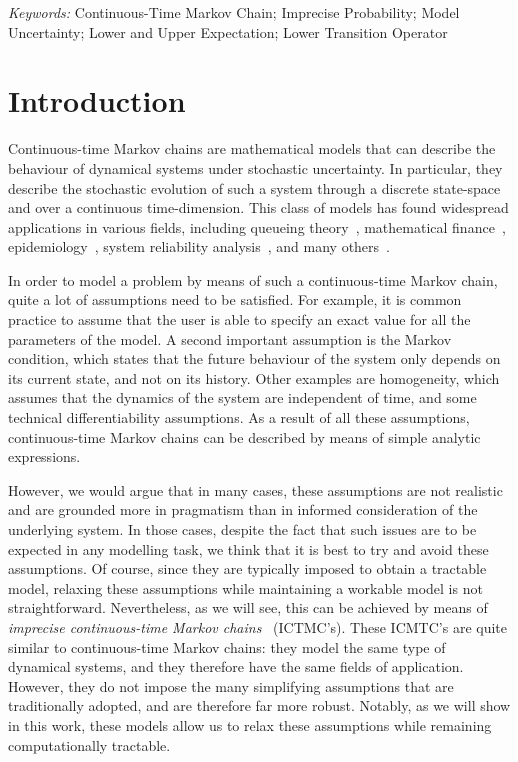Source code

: \documentclass[10pt,a4paper]{paper}
\theoremstyle{definition}
\begin{document}
\noindent\emph{Keywords:} Continuous-Time Markov Chain; Imprecise Probability; Model Uncertainty; Lower and Upper Expectation; Lower Transition Operator


\newpage
\section{Introduction}\label{sec:introduction}

Continuous-time Markov chains are mathematical models that can describe the behaviour of dynamical systems under stochastic uncertainty. In particular, they describe the stochastic evolution of such a system through a discrete state-space and over a continuous time-dimension. This class of models has found widespread applications in various fields, including queueing theory~\cite{asmussen2008applied,bolch2006queueing}, mathematical finance~\cite{elliott2013default, rolski2009stochastic,sass2004optimizing}, epidemiology~\cite{ duffy1995estimation,jackson2003multistate, lemey2009reconstructing}, system reliability analysis~\cite{besnard2010approach,gokhale2004analysis, wang2007reliability}, and many others~\cite{yin2012continuous}.

In order to model a problem by means of such a continuous-time Markov chain, quite a lot of assumptions need to be satisfied.
For example, it is common practice to assume that the user is able to specify an exact value for all the parameters of the model.
A second important assumption is the Markov condition, which states that the future behaviour of the system only depends on its current state, and not on its history. Other examples are homogeneity, which assumes that the dynamics of the system are independent of time, and some technical differentiability assumptions. 
As a result of all these assumptions, continuous-time Markov chains can be described by means of simple analytic expressions. 


However, we would argue that in many cases, these assumptions are not realistic and are grounded more in pragmatism than in informed consideration of the underlying system. In those cases, despite the fact that such issues are to be expected in any modelling task, we think that it is best to try and avoid these assumptions. Of course, since they are typically imposed to obtain a tractable model, relaxing these assumptions while maintaining a workable model is not straightforward. 
Nevertheless, as we will see, this can be achieved by means of \emph{imprecise continuous-time Markov chains}~\cite{Skulj:2015cq,troffaes2015using} (ICTMC's). These ICMTC's are quite similar to continuous-time Markov chains: they model the same type of dynamical systems, and they therefore have the same fields of application. However, they do not impose the many simplifying assumptions that are traditionally adopted, and are therefore far more robust. Notably, as we will show in this work, these models allow us to relax these assumptions while remaining computationally tractable.
\end{document}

======

- [Task item]: The records above are to be duplicated exactly, pictures left out.

- [Answer to the problem]:
Source code

: \documentclass[10pt,a4paper]{paper}
\theoremstyle{definition}
\begin{document}
\noindent\emph{Keywords:} Continuous-Time Markov Chain; Imprecise Probability; Model Uncertainty; Lower and Upper Expectation; Lower Transition Operator


\newpage
\section{Introduction}\label{sec:introduction}

Continuous-time Markov chains are mathematical models that can describe the behaviour of dynamical systems under stochastic uncertainty. In particular, they describe the stochastic evolution of such a system through a discrete state-space and over a continuous time-dimension. This class of models has found widespread applications in various fields, including queueing theory~\cite{asmussen2008applied,bolch2006queueing}, mathematical finance~\cite{elliott2013default, rolski2009stochastic,sass2004optimizing}, epidemiology~\cite{ duffy1995estimation,jackson2003multistate, lemey2009reconstructing}, system reliability analysis~\cite{besnard2010approach,gokhale2004analysis, wang2007reliability}, and many others~\cite{yin2012continuous}.

In order to model a problem by means of such a continuous-time Markov chain, quite a lot of assumptions need to be satisfied.
For example, it is common practice to assume that the user is able to specify an exact value for all the parameters of the model.
A second important assumption is the Markov condition, which states that the future behaviour of the system only depends on its current state, and not on its history. Other examples are homogeneity, which assumes that the dynamics of the system are independent of time, and some technical differentiability assumptions. 
As a result of all these assumptions, continuous-time Markov chains can be described by means of simple analytic expressions. 


However, we would argue that in many cases, these assumptions are not realistic and are grounded more in pragmatism than in informed consideration of the underlying system. In those cases, despite the fact that such issues are to be expected in any modelling task, we think that it is best to try and avoid these assumptions. Of course, since they are typically imposed to obtain a tractable model, relaxing these assumptions while maintaining a workable model is not straightforward. 
Nevertheless, as we will see, this can be achieved by means of \emph{imprecise continuous-time Markov chains}~\cite{Skulj:2015cq,troffaes2015using} (ICTMC's). These ICMTC's are quite similar to continuous-time Markov chains: they model the same type of dynamical systems, and they therefore have the same fields of application. However, they do not impose the many simplifying assumptions that are traditionally adopted, and are therefore far more robust. Notably, as we will show in this work, these models allow us to relax these assumptions while remaining computationally tractable.
\end{document}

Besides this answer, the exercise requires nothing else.